_What you have to do_
Lines with the word "okay" in them are the ones to copy from the records.

/---

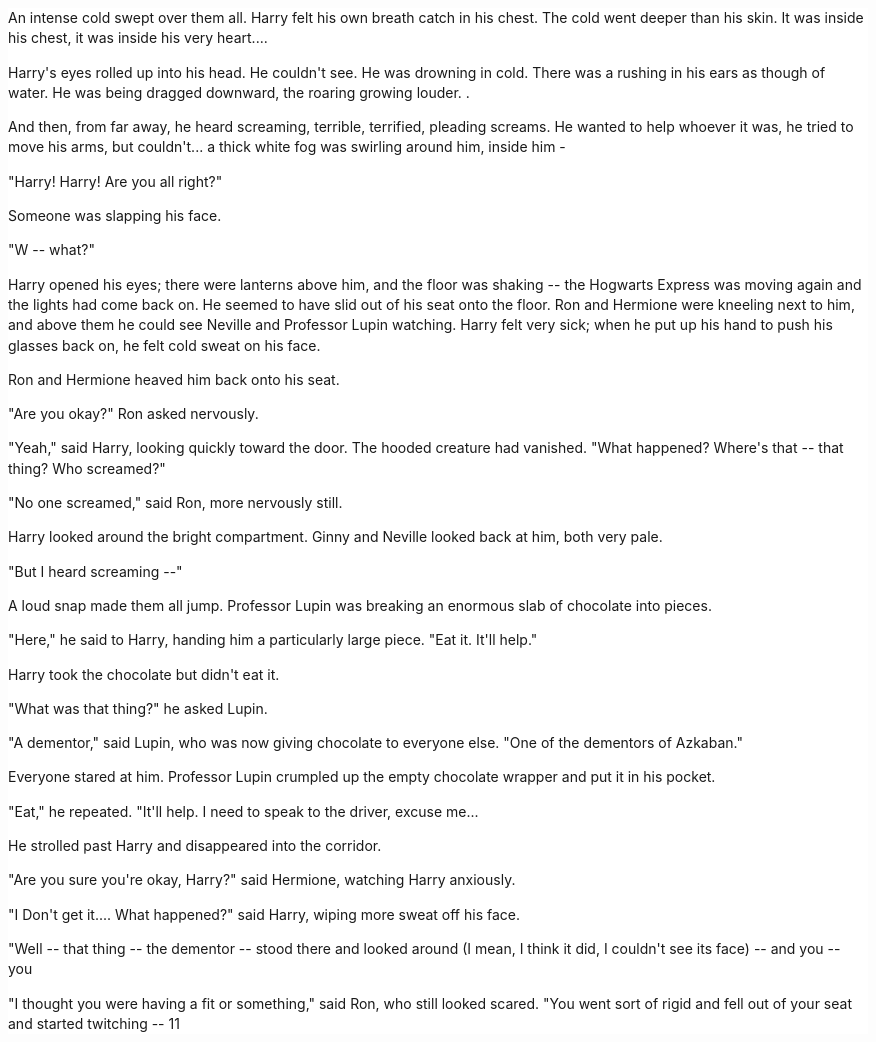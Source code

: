 An intense cold swept over them all. Harry felt his own breath catch in his chest. The cold went deeper than his skin. It was inside his chest, it was inside his very heart....

Harry's eyes rolled up into his head. He couldn't see. He was drowning in cold. There was a rushing in his ears as though of water. He was being dragged downward, the roaring growing louder. .

And then, from far away, he heard screaming, terrible, terrified, pleading screams. He wanted to help whoever it was, he tried to move his arms, but couldn't... a thick white fog was swirling around him, inside him -

"Harry! Harry! Are you all right?"

Someone was slapping his face.

"W -- what?"

Harry opened his eyes; there were lanterns above him, and the floor was shaking -- the Hogwarts Express was moving again and the lights had come back on. He seemed to have slid out of his seat onto the floor. Ron and Hermione were kneeling next to him, and above them he could see Neville and Professor Lupin watching. Harry felt very sick; when he put up his hand to push his glasses back on, he felt cold sweat on his face.

Ron and Hermione heaved him back onto his seat.

"Are you okay?" Ron asked nervously.

"Yeah," said Harry, looking quickly toward the door. The hooded creature had vanished. "What happened? Where's that -- that thing? Who screamed?"

"No one screamed," said Ron, more nervously still.

Harry looked around the bright compartment. Ginny and Neville looked back at him, both very pale.

"But I heard screaming --"

A loud snap made them all jump. Professor Lupin was breaking an enormous slab of chocolate into pieces.

"Here," he said to Harry, handing him a particularly large piece. "Eat it. It'll help."

Harry took the chocolate but didn't eat it.

"What was that thing?" he asked Lupin.

"A dementor," said Lupin, who was now giving chocolate to everyone else. "One of the dementors of Azkaban."

Everyone stared at him. Professor Lupin crumpled up the empty chocolate wrapper and put it in his pocket.

"Eat," he repeated. "It'll help. I need to speak to the driver, excuse me...

He strolled past Harry and disappeared into the corridor.

"Are you sure you're okay, Harry?" said Hermione, watching Harry anxiously.

"I Don't get it.... What happened?" said Harry, wiping more sweat off his face.

"Well -- that thing -- the dementor -- stood there and looked around (I mean, I think it did, I couldn't see its face) -- and you -- you

"I thought you were having a fit or something," said Ron, who still looked scared. "You went sort of rigid and fell out of your seat and started twitching -- 11
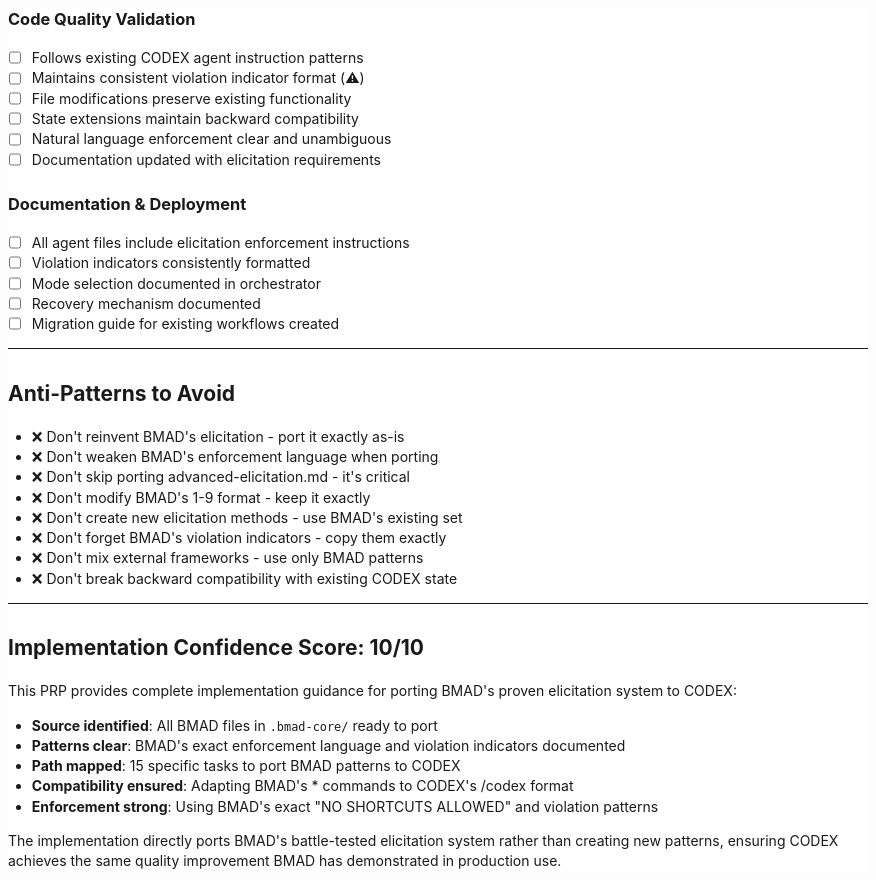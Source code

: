 ### Code Quality Validation

- [ ] Follows existing CODEX agent instruction patterns
- [ ] Maintains consistent violation indicator format (⚠️)
- [ ] File modifications preserve existing functionality
- [ ] State extensions maintain backward compatibility
- [ ] Natural language enforcement clear and unambiguous
- [ ] Documentation updated with elicitation requirements

### Documentation & Deployment

- [ ] All agent files include elicitation enforcement instructions
- [ ] Violation indicators consistently formatted
- [ ] Mode selection documented in orchestrator
- [ ] Recovery mechanism documented
- [ ] Migration guide for existing workflows created

---

## Anti-Patterns to Avoid

- ❌ Don't reinvent BMAD's elicitation - port it exactly as-is
- ❌ Don't weaken BMAD's enforcement language when porting
- ❌ Don't skip porting advanced-elicitation.md - it's critical
- ❌ Don't modify BMAD's 1-9 format - keep it exactly
- ❌ Don't create new elicitation methods - use BMAD's existing set
- ❌ Don't forget BMAD's violation indicators - copy them exactly
- ❌ Don't mix external frameworks - use only BMAD patterns
- ❌ Don't break backward compatibility with existing CODEX state

---

## Implementation Confidence Score: 10/10

This PRP provides complete implementation guidance for porting BMAD's proven elicitation system to CODEX:
- **Source identified**: All BMAD files in `.bmad-core/` ready to port
- **Patterns clear**: BMAD's exact enforcement language and violation indicators documented
- **Path mapped**: 15 specific tasks to port BMAD patterns to CODEX
- **Compatibility ensured**: Adapting BMAD's * commands to CODEX's /codex format
- **Enforcement strong**: Using BMAD's exact "NO SHORTCUTS ALLOWED" and violation patterns

The implementation directly ports BMAD's battle-tested elicitation system rather than creating new patterns, ensuring CODEX achieves the same quality improvement BMAD has demonstrated in production use.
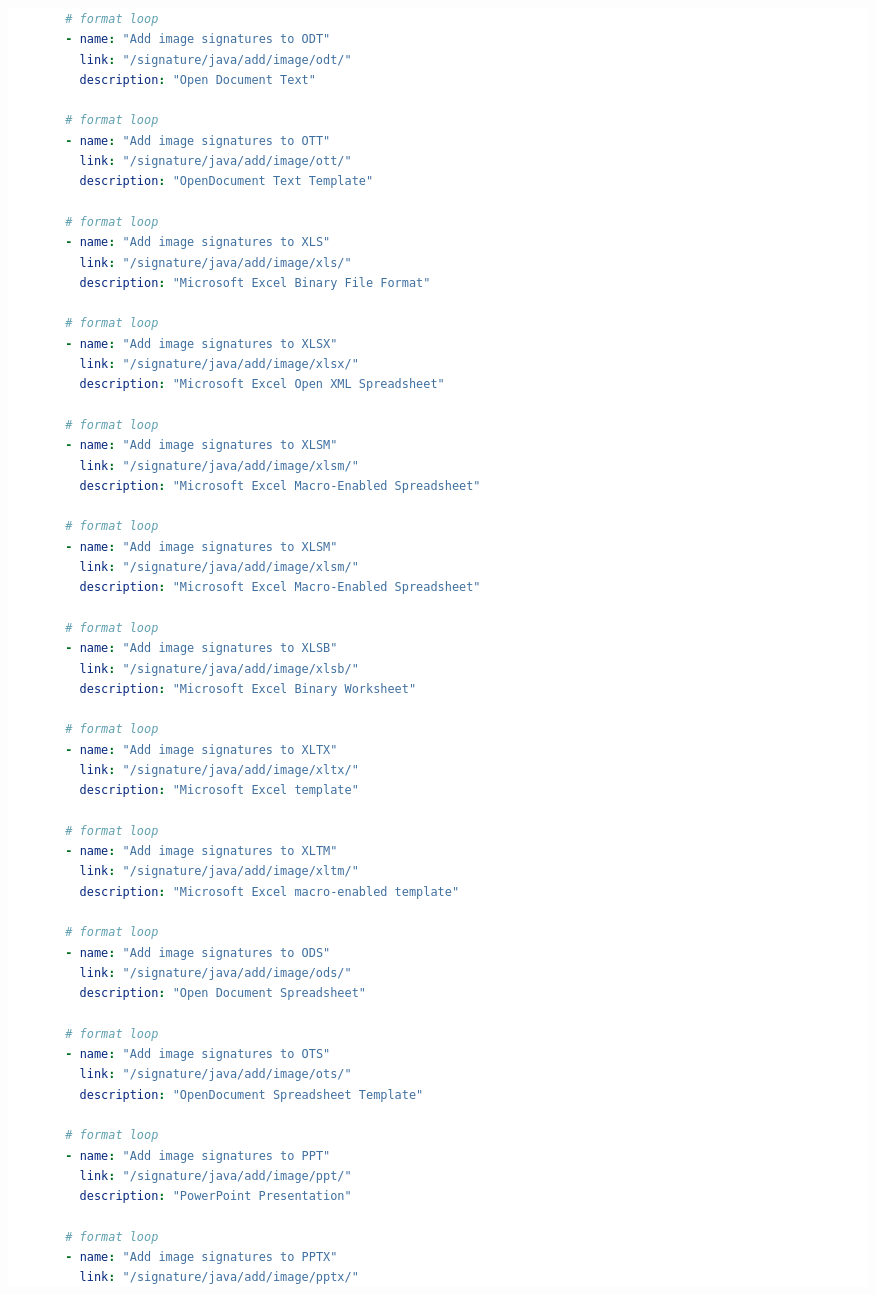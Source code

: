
 ```yaml
        # format loop
        - name: "Add image signatures to ODT"
          link: "/signature/java/add/image/odt/"
          description: "Open Document Text"

        # format loop
        - name: "Add image signatures to OTT"
          link: "/signature/java/add/image/ott/"
          description: "OpenDocument Text Template"

        # format loop
        - name: "Add image signatures to XLS"
          link: "/signature/java/add/image/xls/"
          description: "Microsoft Excel Binary File Format"

        # format loop
        - name: "Add image signatures to XLSX"
          link: "/signature/java/add/image/xlsx/"
          description: "Microsoft Excel Open XML Spreadsheet"

        # format loop
        - name: "Add image signatures to XLSM"
          link: "/signature/java/add/image/xlsm/"
          description: "Microsoft Excel Macro-Enabled Spreadsheet"

        # format loop
        - name: "Add image signatures to XLSM"
          link: "/signature/java/add/image/xlsm/"
          description: "Microsoft Excel Macro-Enabled Spreadsheet"

        # format loop
        - name: "Add image signatures to XLSB"
          link: "/signature/java/add/image/xlsb/"
          description: "Microsoft Excel Binary Worksheet"

        # format loop
        - name: "Add image signatures to XLTX"
          link: "/signature/java/add/image/xltx/"
          description: "Microsoft Excel template"

        # format loop
        - name: "Add image signatures to XLTM"
          link: "/signature/java/add/image/xltm/"
          description: "Microsoft Excel macro-enabled template"

        # format loop
        - name: "Add image signatures to ODS"
          link: "/signature/java/add/image/ods/"
          description: "Open Document Spreadsheet"

        # format loop
        - name: "Add image signatures to OTS"
          link: "/signature/java/add/image/ots/"
          description: "OpenDocument Spreadsheet Template"

        # format loop
        - name: "Add image signatures to PPT"
          link: "/signature/java/add/image/ppt/"
          description: "PowerPoint Presentation"

        # format loop
        - name: "Add image signatures to PPTX"
          link: "/signature/java/add/image/pptx/"
```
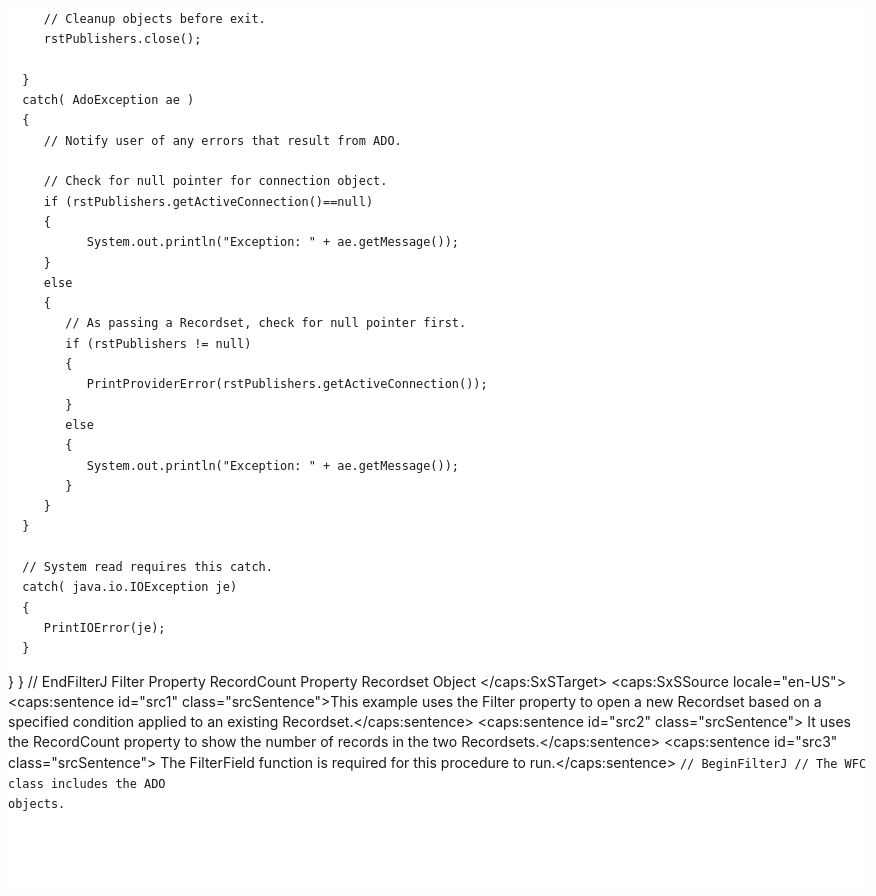          // Cleanup objects before exit.
         rstPublishers.close();

      }
      catch( AdoException ae )
      {
         // Notify user of any errors that result from ADO.

         // Check for null pointer for connection object.
         if (rstPublishers.getActiveConnection()==null)
         {
               System.out.println("Exception: " + ae.getMessage());
         }
         else
         {
            // As passing a Recordset, check for null pointer first.
            if (rstPublishers != null)
            {
               PrintProviderError(rstPublishers.getActiveConnection());
            }
            else
            {
               System.out.println("Exception: " + ae.getMessage());
            }
         }
      }

      // System read requires this catch.
      catch( java.io.IOException je)
      {
         PrintIOError(je);
      }

   }
}
// EndFilterJ</code>
      </introduction>
      <relatedTopics>
        <link xlink:href="80263a7a-5d21-45d1-84fc-34b7a9be4c22">Filter Property</link>
        <link xlink:href="834f0121-394a-44d4-ad7d-999b43a6fe63">RecordCount Property</link>
        <link xlink:href="ede1415f-c3df-4cc5-a05b-2576b2b84b60">Recordset Object</link>
      </relatedTopics>
    </developerReferenceWithoutSyntaxDocument>
  </caps:SxSTarget>
  <caps:SxSSource locale="en-US">
    <developerReferenceWithoutSyntaxDocument xsi:schemaLocation="http://ddue.schemas.microsoft.com/authoring/2003/5 http://dduestorage.blob.core.windows.net/ddueschema/developer.xsd" xmlns="http://ddue.schemas.microsoft.com/authoring/2003/5" xmlns:xlink="http://www.w3.org/1999/xlink" xmlns:xsi="http://www.w3.org/2001/XMLSchema-instance">
      <introduction>
        <para>
          <caps:sentence id="src1" class="srcSentence">This example uses the <legacyLink xlink:href="80263a7a-5d21-45d1-84fc-34b7a9be4c22">Filter</legacyLink> property to open a new <legacyLink xlink:href="ede1415f-c3df-4cc5-a05b-2576b2b84b60">Recordset</legacyLink> based on a specified condition applied to an existing <legacyBold>Recordset</legacyBold>.</caps:sentence>
          <caps:sentence id="src2" class="srcSentence"> It uses the <legacyLink xlink:href="834f0121-394a-44d4-ad7d-999b43a6fe63">RecordCount</legacyLink> property to show the number of records in the two <legacyBold>Recordsets</legacyBold>.</caps:sentence>
          <caps:sentence id="src3" class="srcSentence"> The FilterField function is required for this procedure to run.</caps:sentence>
        </para>
        <code>// BeginFilterJ
// The WFC class includes the ADO objects.
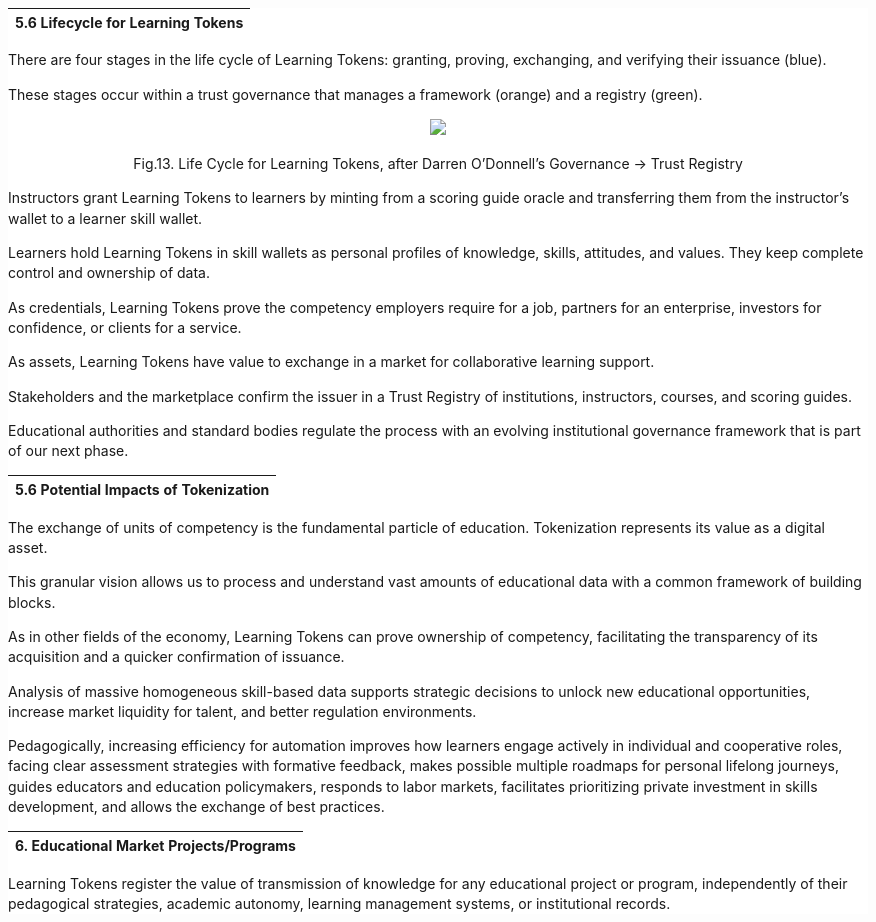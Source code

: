 | 5.6 Lifecycle for Learning Tokens |
| --------------------------------- |

There are four stages in the life cycle of Learning Tokens: granting, proving, exchanging, and verifying their issuance (blue).

These stages occur within a trust governance that manages a framework (orange) and a registry (green).

<p align="center">
<img src="https://imgur.com/1Jw39IK.jpg"/>
</p>
<p align="center">
Fig.13. Life Cycle for Learning Tokens, after Darren O’Donnell’s Governance -> Trust Registry
</p>
Instructors grant Learning Tokens to learners by minting from a scoring guide oracle and transferring them from the instructor’s wallet to a learner skill wallet.

Learners hold Learning Tokens in skill wallets as personal profiles of knowledge, skills, attitudes, and values. They keep complete control and ownership of data.

As credentials, Learning Tokens prove the competency employers require for a job, partners for an enterprise, investors for confidence, or clients for a service.

As assets, Learning Tokens have value to exchange in a market for collaborative learning support.

Stakeholders and the marketplace confirm the issuer in a Trust Registry of institutions, instructors, courses, and scoring guides.

Educational authorities and standard bodies regulate the process with an evolving institutional governance framework that is part of our next phase.

| 5.6 Potential Impacts of Tokenization |
| ------------------------------------- |

The exchange of units of competency is the fundamental particle of education. Tokenization represents its value as a digital asset.

This granular vision allows us to process and understand vast amounts of educational data with a common framework of building blocks.

As in other fields of the economy, Learning Tokens can prove ownership of competency, facilitating the transparency of its acquisition and a quicker confirmation of issuance.

Analysis of massive homogeneous skill-based data supports strategic decisions to unlock new educational opportunities, increase market liquidity for talent, and better regulation environments.

Pedagogically, increasing efficiency for automation improves how learners engage actively in individual and cooperative roles, facing clear assessment strategies with formative feedback, makes possible multiple roadmaps for personal lifelong journeys, guides educators and education policymakers, responds to labor markets, facilitates prioritizing private investment in skills development, and allows the exchange of best practices.

| 6. Educational Market Projects/Programs |
| --------------------------------------- |

Learning Tokens register the value of transmission of knowledge for any educational project or program, independently of their pedagogical strategies, academic autonomy, learning management systems, or institutional records.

\---

_Written reply_
"Are you okay?" Ron asked nervously.
"Are you sure you're okay, Harry?" said Hermione, watching Harry anxiously.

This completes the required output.